[Data to process — start]
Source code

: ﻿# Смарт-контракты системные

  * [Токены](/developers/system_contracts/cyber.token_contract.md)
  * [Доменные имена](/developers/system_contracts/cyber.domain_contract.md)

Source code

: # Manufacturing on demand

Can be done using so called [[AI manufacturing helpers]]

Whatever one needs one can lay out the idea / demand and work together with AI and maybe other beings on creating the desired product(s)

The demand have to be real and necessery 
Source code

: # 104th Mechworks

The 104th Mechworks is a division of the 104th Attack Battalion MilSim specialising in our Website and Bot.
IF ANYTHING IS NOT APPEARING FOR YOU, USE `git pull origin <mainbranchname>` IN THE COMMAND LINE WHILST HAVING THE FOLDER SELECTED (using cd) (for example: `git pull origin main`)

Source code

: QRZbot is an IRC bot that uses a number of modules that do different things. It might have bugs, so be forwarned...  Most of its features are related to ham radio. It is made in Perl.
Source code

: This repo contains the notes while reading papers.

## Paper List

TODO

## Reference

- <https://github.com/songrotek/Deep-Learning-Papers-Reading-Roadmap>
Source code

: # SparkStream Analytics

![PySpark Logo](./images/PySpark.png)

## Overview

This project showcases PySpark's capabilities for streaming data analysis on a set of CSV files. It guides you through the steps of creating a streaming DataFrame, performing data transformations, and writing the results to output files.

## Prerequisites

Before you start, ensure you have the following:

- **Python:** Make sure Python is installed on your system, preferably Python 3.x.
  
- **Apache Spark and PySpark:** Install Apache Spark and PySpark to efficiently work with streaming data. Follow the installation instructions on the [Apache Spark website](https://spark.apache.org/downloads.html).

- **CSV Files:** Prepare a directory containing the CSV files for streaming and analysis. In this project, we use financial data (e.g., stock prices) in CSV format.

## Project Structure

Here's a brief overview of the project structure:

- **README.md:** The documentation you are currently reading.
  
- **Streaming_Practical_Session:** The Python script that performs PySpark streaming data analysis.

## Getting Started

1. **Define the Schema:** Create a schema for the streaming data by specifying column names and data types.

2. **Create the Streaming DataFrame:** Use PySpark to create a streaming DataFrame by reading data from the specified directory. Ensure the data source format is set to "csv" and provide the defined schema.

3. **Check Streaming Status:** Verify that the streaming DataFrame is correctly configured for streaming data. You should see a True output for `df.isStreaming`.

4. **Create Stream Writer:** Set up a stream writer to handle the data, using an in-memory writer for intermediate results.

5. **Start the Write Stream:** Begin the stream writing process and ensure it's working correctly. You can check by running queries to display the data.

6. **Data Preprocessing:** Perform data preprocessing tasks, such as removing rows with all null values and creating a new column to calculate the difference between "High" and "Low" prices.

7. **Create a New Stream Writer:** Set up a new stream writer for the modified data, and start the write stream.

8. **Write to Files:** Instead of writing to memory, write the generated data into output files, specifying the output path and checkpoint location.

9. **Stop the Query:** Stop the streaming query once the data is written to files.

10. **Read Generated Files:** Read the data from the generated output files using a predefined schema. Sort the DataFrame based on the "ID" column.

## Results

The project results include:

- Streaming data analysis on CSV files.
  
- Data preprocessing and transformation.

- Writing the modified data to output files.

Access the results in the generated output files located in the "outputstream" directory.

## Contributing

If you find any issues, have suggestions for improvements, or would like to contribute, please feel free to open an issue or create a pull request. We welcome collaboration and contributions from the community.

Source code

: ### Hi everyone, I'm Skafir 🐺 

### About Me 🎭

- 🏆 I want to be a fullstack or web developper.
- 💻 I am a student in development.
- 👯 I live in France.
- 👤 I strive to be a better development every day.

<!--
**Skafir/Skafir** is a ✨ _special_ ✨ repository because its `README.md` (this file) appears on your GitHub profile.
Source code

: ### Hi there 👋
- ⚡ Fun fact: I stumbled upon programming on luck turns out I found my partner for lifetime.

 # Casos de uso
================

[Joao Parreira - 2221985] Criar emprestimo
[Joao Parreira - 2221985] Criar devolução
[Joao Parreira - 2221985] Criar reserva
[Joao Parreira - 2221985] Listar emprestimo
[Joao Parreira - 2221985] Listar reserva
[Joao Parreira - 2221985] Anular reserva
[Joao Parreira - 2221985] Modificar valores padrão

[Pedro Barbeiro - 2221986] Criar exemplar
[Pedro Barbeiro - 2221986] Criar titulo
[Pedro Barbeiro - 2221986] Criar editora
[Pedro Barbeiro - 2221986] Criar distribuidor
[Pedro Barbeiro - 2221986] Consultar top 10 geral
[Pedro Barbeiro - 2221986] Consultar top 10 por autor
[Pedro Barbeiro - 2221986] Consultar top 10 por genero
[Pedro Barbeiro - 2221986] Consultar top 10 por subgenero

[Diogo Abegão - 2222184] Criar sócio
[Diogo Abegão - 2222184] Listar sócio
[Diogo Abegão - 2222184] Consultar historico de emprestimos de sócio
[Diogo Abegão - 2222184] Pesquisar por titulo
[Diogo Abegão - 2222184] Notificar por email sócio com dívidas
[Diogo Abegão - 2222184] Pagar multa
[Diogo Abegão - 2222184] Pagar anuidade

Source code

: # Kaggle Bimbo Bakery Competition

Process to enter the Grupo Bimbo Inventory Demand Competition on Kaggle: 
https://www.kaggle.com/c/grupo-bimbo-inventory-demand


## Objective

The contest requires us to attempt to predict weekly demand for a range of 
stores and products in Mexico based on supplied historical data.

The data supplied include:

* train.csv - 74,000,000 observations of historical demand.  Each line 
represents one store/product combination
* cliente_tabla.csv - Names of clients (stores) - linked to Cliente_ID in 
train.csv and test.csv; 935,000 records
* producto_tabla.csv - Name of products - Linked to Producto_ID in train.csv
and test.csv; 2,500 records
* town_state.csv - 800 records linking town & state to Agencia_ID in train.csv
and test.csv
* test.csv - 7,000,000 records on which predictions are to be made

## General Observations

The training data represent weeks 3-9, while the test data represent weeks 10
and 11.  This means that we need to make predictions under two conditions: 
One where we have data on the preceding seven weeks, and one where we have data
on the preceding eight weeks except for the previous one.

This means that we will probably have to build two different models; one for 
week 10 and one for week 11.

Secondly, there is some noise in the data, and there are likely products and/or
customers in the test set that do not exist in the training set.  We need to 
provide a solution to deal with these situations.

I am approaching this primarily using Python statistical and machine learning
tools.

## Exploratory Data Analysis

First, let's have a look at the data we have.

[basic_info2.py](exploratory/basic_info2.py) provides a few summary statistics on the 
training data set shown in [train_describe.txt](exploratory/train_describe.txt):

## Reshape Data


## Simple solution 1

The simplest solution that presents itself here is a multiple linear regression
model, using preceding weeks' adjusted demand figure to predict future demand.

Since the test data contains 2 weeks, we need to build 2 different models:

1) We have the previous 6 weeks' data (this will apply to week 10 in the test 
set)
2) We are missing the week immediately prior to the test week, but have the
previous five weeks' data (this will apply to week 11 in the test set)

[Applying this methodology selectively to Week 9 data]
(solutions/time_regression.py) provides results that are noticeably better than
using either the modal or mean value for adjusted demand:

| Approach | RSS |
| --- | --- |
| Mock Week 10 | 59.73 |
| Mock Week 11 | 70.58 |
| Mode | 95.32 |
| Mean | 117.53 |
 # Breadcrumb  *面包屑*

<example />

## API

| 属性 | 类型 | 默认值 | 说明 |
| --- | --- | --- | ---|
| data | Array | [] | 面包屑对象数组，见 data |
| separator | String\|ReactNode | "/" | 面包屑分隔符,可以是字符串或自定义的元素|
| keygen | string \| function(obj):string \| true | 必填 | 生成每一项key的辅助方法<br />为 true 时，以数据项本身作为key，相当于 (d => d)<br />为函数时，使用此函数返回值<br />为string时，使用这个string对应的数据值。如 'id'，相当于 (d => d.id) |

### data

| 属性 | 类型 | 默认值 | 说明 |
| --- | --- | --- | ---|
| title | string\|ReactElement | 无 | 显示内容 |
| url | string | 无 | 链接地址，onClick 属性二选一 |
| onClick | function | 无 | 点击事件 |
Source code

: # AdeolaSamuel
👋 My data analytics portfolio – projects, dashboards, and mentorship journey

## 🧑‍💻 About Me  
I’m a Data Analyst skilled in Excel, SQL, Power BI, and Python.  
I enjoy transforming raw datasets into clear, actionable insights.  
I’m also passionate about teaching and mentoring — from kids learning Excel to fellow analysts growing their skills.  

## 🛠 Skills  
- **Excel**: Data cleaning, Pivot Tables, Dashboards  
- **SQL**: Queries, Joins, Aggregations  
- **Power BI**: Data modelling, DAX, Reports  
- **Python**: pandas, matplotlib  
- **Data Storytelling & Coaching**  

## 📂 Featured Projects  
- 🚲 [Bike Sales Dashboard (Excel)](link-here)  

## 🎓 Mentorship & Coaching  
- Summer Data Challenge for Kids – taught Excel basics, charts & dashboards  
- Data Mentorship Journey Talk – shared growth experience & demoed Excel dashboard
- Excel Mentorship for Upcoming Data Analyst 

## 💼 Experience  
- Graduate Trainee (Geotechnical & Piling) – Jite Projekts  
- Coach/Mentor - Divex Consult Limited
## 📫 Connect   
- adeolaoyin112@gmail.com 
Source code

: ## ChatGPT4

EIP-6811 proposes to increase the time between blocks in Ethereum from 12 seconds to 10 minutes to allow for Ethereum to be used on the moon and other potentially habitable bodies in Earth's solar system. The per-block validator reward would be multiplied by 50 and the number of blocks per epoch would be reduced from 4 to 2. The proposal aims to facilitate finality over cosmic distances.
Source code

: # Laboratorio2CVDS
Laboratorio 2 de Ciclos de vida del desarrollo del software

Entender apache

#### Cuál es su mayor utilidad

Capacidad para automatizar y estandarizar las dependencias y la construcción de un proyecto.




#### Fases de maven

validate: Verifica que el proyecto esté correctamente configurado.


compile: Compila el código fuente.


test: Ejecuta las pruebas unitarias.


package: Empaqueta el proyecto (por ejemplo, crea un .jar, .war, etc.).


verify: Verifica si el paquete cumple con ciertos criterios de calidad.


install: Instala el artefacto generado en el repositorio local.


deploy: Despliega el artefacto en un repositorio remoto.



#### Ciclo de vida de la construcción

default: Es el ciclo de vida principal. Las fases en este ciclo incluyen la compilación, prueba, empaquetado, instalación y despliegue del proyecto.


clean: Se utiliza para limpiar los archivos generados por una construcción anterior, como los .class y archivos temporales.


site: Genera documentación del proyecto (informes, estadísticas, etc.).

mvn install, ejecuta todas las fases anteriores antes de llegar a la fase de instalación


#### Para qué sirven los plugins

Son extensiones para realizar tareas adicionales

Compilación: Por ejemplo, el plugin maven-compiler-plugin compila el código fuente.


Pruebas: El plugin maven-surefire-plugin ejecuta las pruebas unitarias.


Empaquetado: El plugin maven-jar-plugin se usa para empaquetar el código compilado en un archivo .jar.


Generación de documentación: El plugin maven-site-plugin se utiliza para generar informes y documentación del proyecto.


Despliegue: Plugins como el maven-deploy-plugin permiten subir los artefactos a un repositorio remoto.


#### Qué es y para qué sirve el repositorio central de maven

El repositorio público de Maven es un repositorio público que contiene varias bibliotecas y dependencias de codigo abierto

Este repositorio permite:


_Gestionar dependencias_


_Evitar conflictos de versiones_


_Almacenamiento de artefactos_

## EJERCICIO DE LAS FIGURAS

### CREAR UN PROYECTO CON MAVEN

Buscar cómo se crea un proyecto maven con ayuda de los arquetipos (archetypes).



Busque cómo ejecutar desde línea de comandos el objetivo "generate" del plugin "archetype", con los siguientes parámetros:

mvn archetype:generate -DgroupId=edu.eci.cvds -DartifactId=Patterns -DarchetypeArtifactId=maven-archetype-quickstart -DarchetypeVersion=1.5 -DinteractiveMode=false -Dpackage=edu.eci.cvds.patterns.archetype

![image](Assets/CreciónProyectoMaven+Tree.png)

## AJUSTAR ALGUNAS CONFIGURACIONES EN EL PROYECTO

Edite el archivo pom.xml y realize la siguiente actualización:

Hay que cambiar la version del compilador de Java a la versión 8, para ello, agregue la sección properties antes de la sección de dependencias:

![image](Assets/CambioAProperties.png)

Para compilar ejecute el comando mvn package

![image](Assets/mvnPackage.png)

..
[Data to process — finish]
▶ **Assigned task**: The expected output is a verbatim retyping of each line from the one with "Edite el archivo" to the end of the listing above, with both end lines kept and nothing added.

▶ **Your response**:
Edite el archivo pom.xml y realize la siguiente actualización:

Hay que cambiar la version del compilador de Java a la versión 8, para ello, agregue la sección properties antes de la sección de dependencias:

![image](Assets/CambioAProperties.png)

Para compilar ejecute el comando mvn package

![image](Assets/mvnPackage.png)

..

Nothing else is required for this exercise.